Running + Body Stuff

(Please ignore this section if discussion of weight or body composition changes is triggering to you!!)

Some of you have been curious about body composition changes during the marathon training cycle.

During my Bayshore Marathon training, I peaked at 70 mpw (2 at 70 miles exactly, and multiple weeks in the 60s). I know some people struggle to keep weight on while running higher mileage; I have never been one of those people. I have instead experienced annoying weight gain while ramping up to higher mileage training before and whined about it as recently as a year ago.

(In retrospect, I think that July whine was brought on mainly by a birth control switch — I have since stopped all OCPs as it turned out that for me they were causing frequent and frustrating migraines.)

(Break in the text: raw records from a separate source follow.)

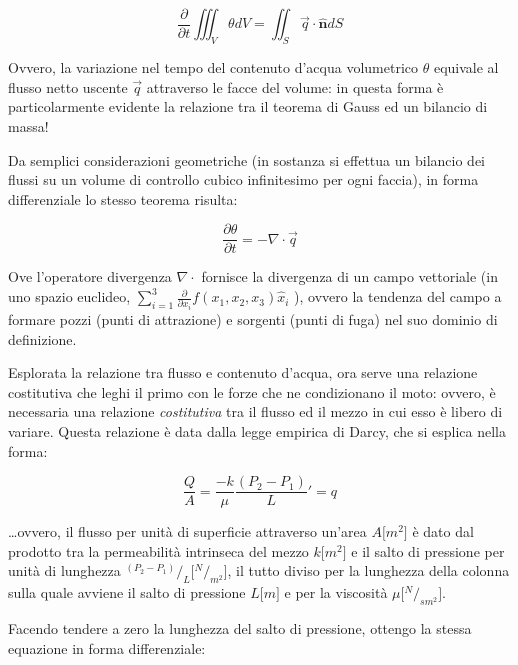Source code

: \documentclass[11pt]{amsart}
\theoremstyle{definition}
\theoremstyle{remark}
\numberwithin{equation}{section}
\newcommand*\rfrac[2]{{}^{#1}\!/_{#2}}
\begin{document}
\begin{equation} 
\label{eqn:gauss_int}
\frac{\partial }{\partial t} \iiint_{V} \theta dV = \iint_{S} \vec{q}\cdot\mathbf{\hat{n}}dS
\end{equation}

Ovvero, la variazione nel tempo del contenuto d'acqua volumetrico $\theta$ equivale al flusso netto uscente $\vec{q}$ attraverso le facce del volume: in questa forma
è particolarmente evidente la relazione tra il teorema di Gauss ed un bilancio di massa!

Da semplici considerazioni geometriche (in sostanza si effettua un bilancio dei flussi su un volume di controllo cubico infinitesimo per ogni faccia), in forma differenziale lo stesso teorema risulta:

\begin{equation}
\label{eqn:gauss_dif}
\frac{\partial \theta}{\partial t} = - \nabla\cdot\vec{q} 
\end{equation}

Ove l'operatore divergenza $\nabla \cdot $ fornisce la divergenza di un campo vettoriale (in uno spazio euclideo, 
$\sum_{i=1}^{3}\frac{\partial}{\partial x_{i}}f(x_{1},x_{2},x_{3})\hat{x}_{i} $ ), ovvero la tendenza del campo a formare pozzi (punti
di attrazione) e sorgenti (punti di fuga) nel suo dominio di definizione. 



Esplorata la relazione tra flusso e contenuto d'acqua, ora serve una relazione costitutiva che leghi il primo con le forze che ne condizionano il moto: ovvero,
è necessaria una relazione \emph{costitutiva} tra il flusso ed il mezzo in cui esso è libero di variare. 
Questa relazione è data dalla legge empirica di Darcy, che si esplica nella forma:

\begin{equation}
\label{eqn:darcy_int}
\frac{Q}{A}=\frac{-k}{\mu} \frac{(P_2 - P_1)}{L}' = q
\end{equation}

\dots ovvero, il flusso per unità di superficie attraverso un'area $A \lbrack m^{2} \rbrack$ è dato dal prodotto tra la permeabilità intrinseca del mezzo $k 
\lbrack m^{2} \rbrack$ e il salto di pressione per unità di lunghezza $\rfrac{(P_2 - P_1)}{L} \lbrack \rfrac{N}{m^{2}} \rbrack$, il tutto diviso per la lunghezza 
della colonna sulla quale avviene il salto di pressione $L \lbrack m \rbrack$ e per la viscosità $\mu \lbrack \rfrac{N}{sm^{2}} \rbrack$. 

Facendo tendere a zero la lunghezza del salto di pressione, ottengo la stessa equazione in forma differenziale:
\end{document}
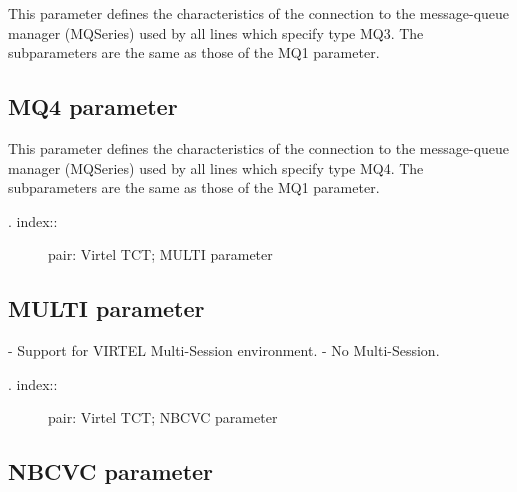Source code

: \documentclass[letterpaper,10pt,english]{sphinxmanual}
\begin{document}
This parameter defines the characteristics of the connection to the message-queue manager (MQSeries) used by all lines which specify type MQ3. The subparameters are the same as those of the MQ1 parameter.


\subsection{MQ4 parameter}
\label{\detokenize{Installation_Guide:mq4-parameter}}
\begin{sphinxVerbatim}[commandchars=\\\{\}]
\PYG{p}{[}\PYG{p}{]}    
\end{sphinxVerbatim}

This parameter defines the characteristics of the connection to the message-queue manager (MQSeries) used by all lines which specify type MQ4. The subparameters are the same as those of the MQ1 parameter.
\begin{description}
\item[{. index::}] \leavevmode
pair: Virtel TCT; MULTI parameter

\end{description}


\subsection{MULTI parameter}
\label{\detokenize{Installation_Guide:multi-parameter}}
\begin{sphinxVerbatim}[commandchars=\\\{\}]
 
\end{sphinxVerbatim}

 - Support for VIRTEL Multi-Session environment.
 - No Multi-Session.
\begin{description}
\item[{. index::}] \leavevmode
pair: Virtel TCT; NBCVC parameter

\end{description}


\subsection{NBCVC parameter}
\label{\detokenize{Installation_Guide:nbcvc-parameter}}
\begin{sphinxVerbatim}[commandchars=\\\{\}]
 
\end{sphinxVerbatim}
\end{document}
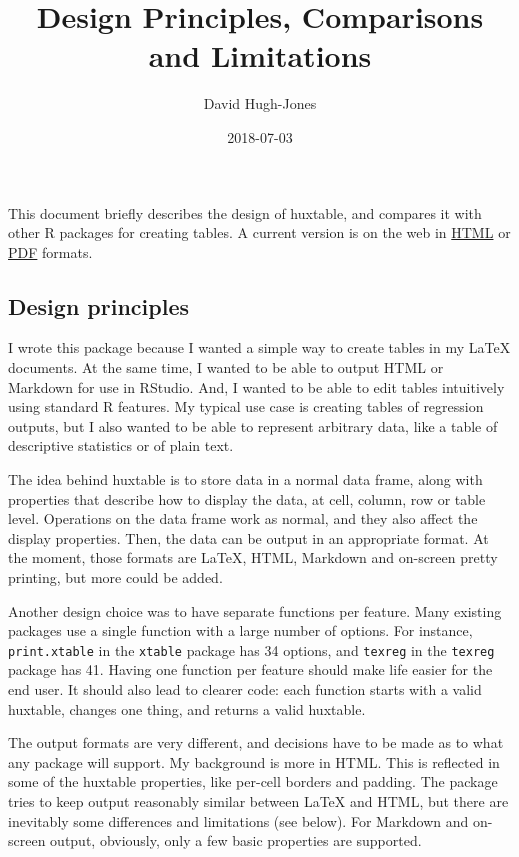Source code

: \documentclass[]{article}
\title{Design Principles, Comparisons and Limitations}
\author{David Hugh-Jones}
\date{2018-07-03}
\begin{document}
\maketitle

This document briefly describes the design of huxtable, and compares it
with other R packages for creating tables. A current version is on the
web in
\href{http://hughjonesd.github.io/huxtable/design-principles.html}{HTML}
or
\href{http://hughjonesd.github.io/huxtable/design-principles.pdf}{PDF}
formats.

\subsection{Design principles}\label{design-principles}

I wrote this package because I wanted a simple way to create tables in
my LaTeX documents. At the same time, I wanted to be able to output HTML
or Markdown for use in RStudio. And, I wanted to be able to edit tables
intuitively using standard R features. My typical use case is creating
tables of regression outputs, but I also wanted to be able to represent
arbitrary data, like a table of descriptive statistics or of plain text.

The idea behind huxtable is to store data in a normal data frame, along
with properties that describe how to display the data, at cell, column,
row or table level. Operations on the data frame work as normal, and
they also affect the display properties. Then, the data can be output in
an appropriate format. At the moment, those formats are LaTeX, HTML,
Markdown and on-screen pretty printing, but more could be added.

Another design choice was to have separate functions per feature. Many
existing packages use a single function with a large number of options.
For instance, \texttt{print.xtable} in the \texttt{xtable} package has
34 options, and \texttt{texreg} in the \texttt{texreg} package has 41.
Having one function per feature should make life easier for the end
user. It should also lead to clearer code: each function starts with a
valid huxtable, changes one thing, and returns a valid huxtable.

The output formats are very different, and decisions have to be made as
to what any package will support. My background is more in HTML. This is
reflected in some of the huxtable properties, like per-cell borders and
padding. The package tries to keep output reasonably similar between
LaTeX and HTML, but there are inevitably some differences and
limitations (see below). For Markdown and on-screen output, obviously,
only a few basic properties are supported.
\end{document}
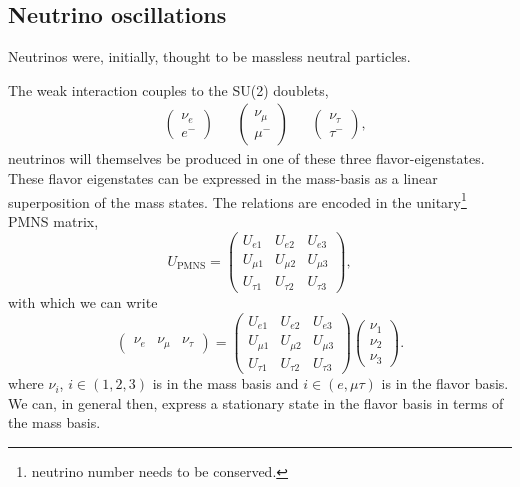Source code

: \documentclass[main.tex]{subfiles}
\begin{document}
\subsection{Neutrino oscillations}

Neutrinos were, initially, thought to be massless neutral particles. 

The weak interaction couples to the SU(2) doublets,
\begin{align}
&\left(\begin{array}{c} \nu_{e} \\ e^{-} \end{array}\right) & &\left(\begin{array}{c} \nu_{\mu} \\ \mu^{-} \end{array}\right) & &\left(\begin{array}{c} \nu_{\tau} \\ \tau^{-} \end{array}\right),
\end{align}
neutrinos will themselves be produced in one of these three flavor-eigenstates.
These flavor eigenstates can be expressed in the mass-basis as a linear superposition of the mass states. 
The relations are encoded in the unitary\footnote{neutrino number needs to be conserved.} PMNS matrix, 
\begin{equation}
    U_{\text{PMNS}} = \left(\begin{array}{ccc} U_{e1} & U_{e2} & U_{e3} \\ U_{\mu 1} & U_{\mu 2} & U_{\mu 3} \\ U_{\tau 1} & U_{\tau 2} & U_{\tau 3} \end{array}\right),
\end{equation}
with which we can write
\begin{equation}
    \left(\begin{array}{ccc} \nu_{e} & \nu_{\mu} & \nu_{\tau} \end{array}\right)  = \left(\begin{array}{ccc} U_{e1} & U_{e2} & U_{e3} \\ U_{\mu 1} & U_{\mu 2} & U_{\mu 3} \\ U_{\tau 1} & U_{\tau 2} & U_{\tau 3} \end{array}\right) \left(\begin{array}{c} \nu_{1} \\ \nu_{2} \\ \nu_{3} \end{array}\right).
\end{equation}
where $\nu_{i}$, $i\in\left(1,2,3\right)$ is in the mass basis and $i\in\left(e,\mu\tau\right)$ is in the flavor basis. 
We can, in general then, express a stationary state in the flavor basis in terms of the mass basis. 
\end{document}
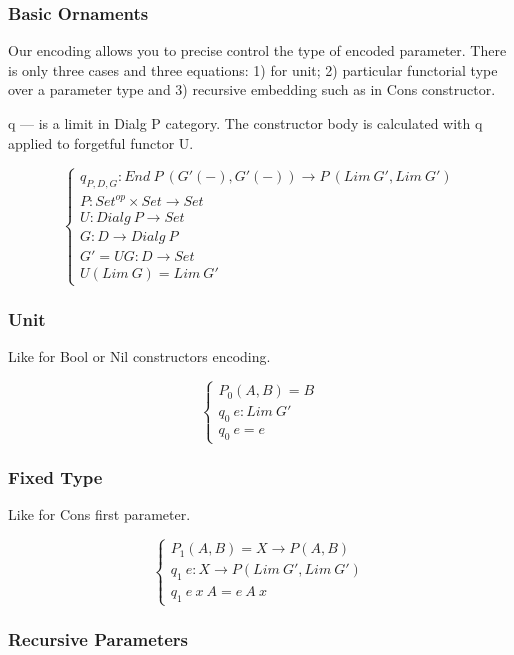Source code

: \documentclass[11pt,oneside]{article}
\begin{document}
\newpage
\subsubsection*{Basic Ornaments}

Our encoding allows you to precise control the type of encoded parameter.
There is only three cases and three equations: 1) for unit; 2) particular
functorial type over a parameter type and 3) recursive embedding such as
in Cons constructor.

q — is a limit in Dialg P category. The constructor body is calculated
with q applied to forgetful functor U.

$$
\begin{cases}
q_{P,D,G} : End\ P\ (G'(-),G'(-)) \rightarrow P\ (Lim\ G',Lim\ G') \\
P : Set^{op} \times Set \rightarrow Set \\
U : Dialg\ P \rightarrow Set \\
G : D \rightarrow Dialg\ P \\
G' = UG : D \rightarrow Set \\
U (Lim\ G) = Lim\ G'
\end{cases}
$$

\subsubsection*{Unit}

Like for Bool or Nil constructors encoding.

$$
\begin{cases}
P_0(A,B) =  B \\
q_0\ e : Lim\ G' \\
q_0\ e = e
\end{cases}
$$

\subsubsection*{Fixed Type}

Like for Cons first parameter.

$$
\begin{cases}
P_1(A,B) = X \rightarrow P(A,B) \\
q_1\ e : X \rightarrow P ( Lim\ G',  Lim\ G' ) \\
q_1\ e\ x\ A = e\ A\ x
\end{cases}
$$

\subsubsection*{Recursive Parameters}
\end{document}
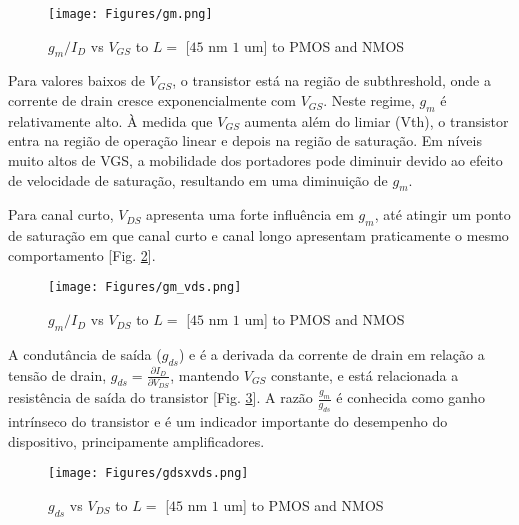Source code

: \documentclass[10pt, conference,a4paper]{IEEEtran}
\begin{document}

\begin{figure}[h]
    \centering
    \texttt{[image: Figures/gm.png]}
    \caption{$g_m/I_D$ vs $V_{GS}$ to $L =$ [$45$ nm $1$ um] to PMOS and NMOS}
    \label{fig:gm}
\end{figure}


Para valores baixos de $V_{GS}$, o transistor está na região de subthreshold, onde a corrente de drain cresce exponencialmente com $V_{GS}$. Neste regime, $g_m$ é relativamente alto. À medida que $V_{GS}$ aumenta além do limiar (Vth), o transistor entra na região de operação linear e depois na região de saturação. Em níveis muito altos de VGS, a mobilidade dos portadores pode diminuir devido ao efeito de velocidade de saturação, resultando em uma diminuição de $g_m$.


Para canal curto, $V_{DS}$ apresenta uma forte influência em $g_m$, até atingir um ponto de saturação em que canal curto e canal longo apresentam praticamente o mesmo comportamento [Fig. \ref{fig:gm_vds}].

\begin{figure}[h]
    \centering
    \texttt{[image: Figures/gm\_vds.png]}
    \caption{$g_m/I_D$ vs $V_{DS}$ to $L =$ [$45$ nm $1$ um] to PMOS and NMOS}
    \label{fig:gm_vds}
\end{figure}

A condutância de saída ($g_{ds}$) e é a derivada da corrente de drain em relação a tensão de drain, $g_{ds} = \frac{\partial I_D}{\partial V_{DS}}$, mantendo $V_{GS}$ constante, e está relacionada a resistência de saída do transistor [Fig. \ref{fig:gdsxvds}]. A razão $\frac{g_m}{g_{ds}}$ é conhecida como ganho intrínseco do transistor e é um indicador importante do desempenho do dispositivo, principamente amplificadores.

\begin{figure}[h]
    \centering
    \texttt{[image: Figures/gdsxvds.png]}
    \caption{$g_{ds}$ vs $V_{DS}$ to $L =$ [$45$ nm $1$ um] to PMOS and NMOS}
    \label{fig:gdsxvds}
\end{figure}
\end{document}
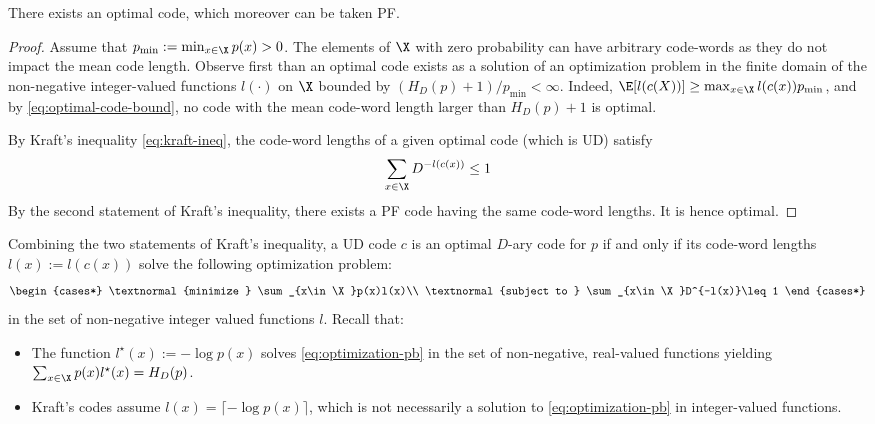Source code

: \documentclass[toc, titlepaged]{../cs-classes/cs-classes}
\begin{document}
\begin{property}
    \label{prop:optimal-code-exists}
    There exists an optimal code, which moreover can be taken PF.
\end{property}
\begin{proof}
    Assume that $p_{\min}:=\min_{x\in\X}p(x)>0$. The elements of $\X$ with zero probability can have arbitrary code-words as they do not impact the mean code length. Observe first than an optimal code exists as a solution of an optimization problem in the finite domain of the non-negative integer-valued functions $l(\cdot)$ on $\X$ bounded by $(H_D(p)+1)/p_{\min}<\infty$. Indeed, $\E[l(c(X))]\geq \max_{x\in\X} l(c(x))p_{\min}$, and by \eqref{eq:optimal-code-bound}, no code with the mean code-word length larger than $H_D(p)+1$ is optimal.

    By Kraft's inequality \eqref{eq:kraft-ineq}, the code-word lengths of a given optimal code (which is UD) satisfy
    \begin{equation*}
        \sum_{x\in\X}D^{-l(c(x))}\leq 1
    \end{equation*}
    By the second statement of Kraft's inequality, there exists a PF code having the same code-word lengths. It is hence optimal.
\end{proof}

\begin{remark}
    Combining the two statements of Kraft's inequality, a UD code $c$ is an optimal $D$-ary code for $p$ if and only if its code-word lengths $l(x):=l(c(x))$ solve the following optimization problem:
    \begin{equation}
        \label{eq:optimization-pb}
        \begin{cases*}
            \textnormal{minimize } \sum_{x\in\X}p(x)l(x)\\
            \textnormal{subject to } \sum_{x\in\X}D^{-l(x)}\leq 1
        \end{cases*}
    \end{equation}
    in the set of non-negative integer valued functions $l$. Recall that:
    \begin{itemize}
        \item The function $l^\star(x):=-\log p(x)$ solves \eqref{eq:optimization-pb} in the set of non-negative, real-valued functions yielding $\sum_{x\in\X}p(x)l^\star(x)=H_D(p)$.
        \item Kraft's codes assume $l(x)=\lceil -\log p(x)\rceil$, which is not necessarily a solution to \eqref{eq:optimization-pb} in integer-valued functions.
    \end{itemize}
\end{remark}
\end{document}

Last fall, I took Meghann Featherstun’s group nutrition training (I was in the fall marathon group as I was planning to run JAX at the time). My major takeaways from this course were:

  • Fuel your speedwork and long runs really well – I took a gel every 30 minutes on my long runs + speedwork.
  • Some form of carbs before every run – I usually use graham crackers with my coffee in the morning, just 2 sheets or 4 squares – and I think it helps! PS: the Trader Joe’s graham crackers are my favorite and they are BACK and this time I will buy 45 boxes so I can have them all year round. Apparently they are a ‘summer item’ . . .
  • Replace water + electrolytes aggressively. LMNT is my favorite.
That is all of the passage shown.